Più nel dettaglio, si punta a investire parte degli asset russi per generare rendimenti pari al 2,6% dell’intero capitale, da girare a loro volta a Kiev per la ricostruzione del Paese. Attenzione, non è così facile, ci sono grossi ostacoli legali e tecnici, ancor prima che geopolitici. Per questo a Bruxelles sarebbe sorto un apposito gruppo di lavoro per studiare il caso, la cui prima riunione è prevista nei prossimi giorni, forse già domani. In tale occasione verrà discusso un documento della Commissione europea che pone le basi per una liquidazione degli asset russi congelati con un successivo loro investimento remunerativo. Sfida ardua, ma che vale la pena tentare.

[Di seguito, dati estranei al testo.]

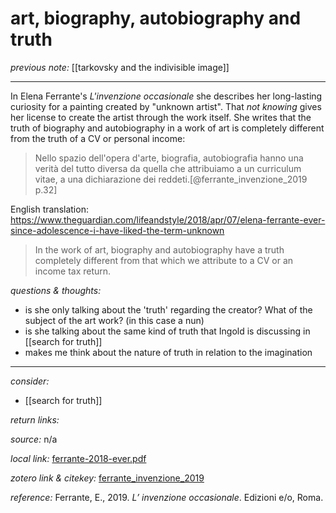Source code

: # art, biography, autobiography and truth

_previous note:_ [[tarkovsky and the indivisible image]]

---

In Elena Ferrante's _L'invenzione occasionale_ she describes her long-lasting curiosity for a painting created by "unknown artist". That _not knowing_ gives her license to create the artist through the work itself. She writes that the truth of biography and autobiography in a work of art is completely different from the truth of a CV or personal income:

>Nello spazio dell'opera d'arte, biografia, autobiografia hanno una verità del tutto diversa da quella che attribuiamo a un curriculum vitae, a una dichiarazione dei reddeti.[@ferrante_invenzione_2019 p.32]

English translation: <https://www.theguardian.com/lifeandstyle/2018/apr/07/elena-ferrante-ever-since-adolescence-i-have-liked-the-term-unknown>

>In the work of art, biography and autobiography have a truth completely different from that which we attribute to a CV or an income tax return.

_questions & thoughts:_

- is she only talking about the 'truth' regarding the creator? What of the subject of the art work? (in this case a nun)
- is she talking about the same kind of truth that Ingold is discussing in [[search for truth]]
- makes me think about the nature of truth in relation to the imagination

--- 

_consider:_ 

- [[search for truth]]


_return links:_

_source:_ n/a      

_local link:_ [ferrante-2018-ever.pdf](hook://file/lANWNqeQe?p=c2tlbGxpcy9Eb3dubG9hZHM=&n=ferrante-2018-ever.pdf)

_zotero link & citekey:_ [ferrante_invenzione_2019](zotero://select/items/1_T6HKNQ26)

_reference:_ Ferrante, E., 2019. _L’ invenzione occasionale_. Edizioni e/o, Roma.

“C’è un consenso tra gli Stati membri dell’Ue sul fatto che è importante esaminare molto, molto attentamente, cosa può essere fatto secondo le istruzioni che ci sono state date, incluso che ciò che verrà fatto dovrà essere conforme con Ue e diritto internazionale”, ha spiegato Anders Ahnlid, diplomatico svedese incaricato di presiedere il gruppo di lavoro poc’anzi citato. “Siamo in una situazione eccezionale e probabilmente qualsiasi soluzione che troveremo sarà di una natura  mai vista prima.”

Tra gli ostacoli da superare c’è sicuramente la necessità di creare un nuovo reato, al fine di validare la confisca dei beni e i successivo impiego. Lo chiarisce lo stesso documento della Commissione, per il quale “il congelamento dei beni nell’ambito delle misure restrittive dell’Ue non può essere considerato un primo passo verso la confisca. Affinché il bene sequestrato venga infatti devoluto a un’utilità sociale, in questo caso alla ricostruzione del Paese invaso, serve la condanna di un giudice”. Già, ma per quale reato?

Un oligarca russo, per quanto legato a Vladimir Putin, non può infatti subire la confisca dei beni senza aver compiuto alcun crimine. Di qui l’idea Ue di crearne uno nuovo. Il 28 novembre scorso il Consiglio ha adottato la decisione che identifica la violazione delle sanzioni come nuovo reato dell’Ue. “Ciò apre la strada alla Commissione per proporre una direttiva sulla definizione dei reati e delle sanzioni per la violazione delle misure restrittive dell’Ue e questa proposta sarà collegata alla direttiva sul recupero e la confisca dei beni, in modo che quest’ultima si applichi ai beni derivanti o utilizzati per violazioni di misure restrittive”, recita lo stesso documento.